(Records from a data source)
# # # # #

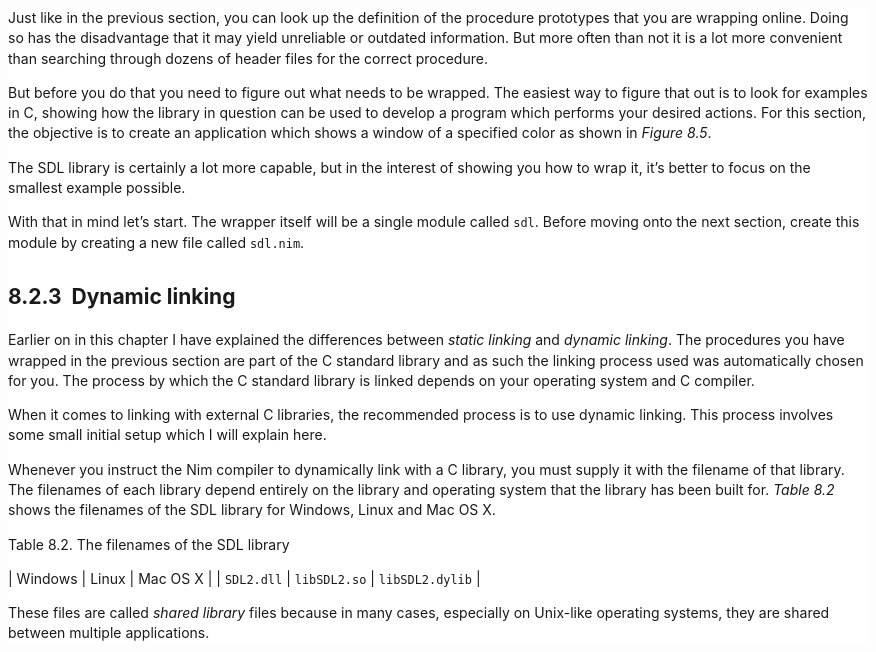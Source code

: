 
Just like in the previous section, you can look up the definition of the procedure prototypes that you are wrapping online. Doing so has the disadvantage that it may yield unreliable or outdated information. But more often than not it is a lot more convenient than searching through dozens of header files for the correct procedure.


But before you do that you need to figure out what needs to be wrapped. The easiest way to figure that out is to look for examples in C, showing how the library in question can be used to develop a program which performs your desired actions. For this section, the objective is to create an application which shows a window of a specified color as shown in *Figure 8.5*.


The SDL library is certainly a lot more capable, but in the interest of showing you how to wrap it, it’s better to focus on the smallest example possible.


With that in mind let’s start. The wrapper itself will be a single module called `sdl`. Before moving onto the next section, create this module by creating a new file called `sdl.nim`.





8.2.3  Dynamic linking
----------------------



Earlier on in this chapter I have explained the differences between *static linking* and *dynamic linking*. The procedures you have wrapped in the previous section are part of the C standard library and as such the linking process used was automatically chosen for you. The process by which the C standard library is linked depends on your operating system and C compiler.


When it comes to linking with external C libraries, the recommended process is to use dynamic linking. This process involves some small initial setup which I will explain here.


Whenever you instruct the Nim compiler to dynamically link with a C library, you must supply it with the filename of that library. The filenames of each library depend entirely on the library and operating system that the library has been built for. *Table 8.2* shows the filenames of the SDL library for Windows, Linux and Mac OS X.




Table 8.2. The filenames of the SDL library









| Windows | Linux | Mac OS X |
| `SDL2.dll` | `libSDL2.so` | `libSDL2.dylib` |




These files are called *shared library* files because in many cases, especially on Unix-like operating systems, they are shared between multiple applications.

# # # # #

__Task__:
Transcribe the records above exactly, beginning at the line that contains "Earlier on in" and ending with the line that contains "When it comes", both included, and nothing else.

__Result of the exercise__:
Earlier on in this chapter I have explained the differences between *static linking* and *dynamic linking*. The procedures you have wrapped in the previous section are part of the C standard library and as such the linking process used was automatically chosen for you. The process by which the C standard library is linked depends on your operating system and C compiler.


When it comes to linking with external C libraries, the recommended process is to use dynamic linking. This process involves some small initial setup which I will explain here.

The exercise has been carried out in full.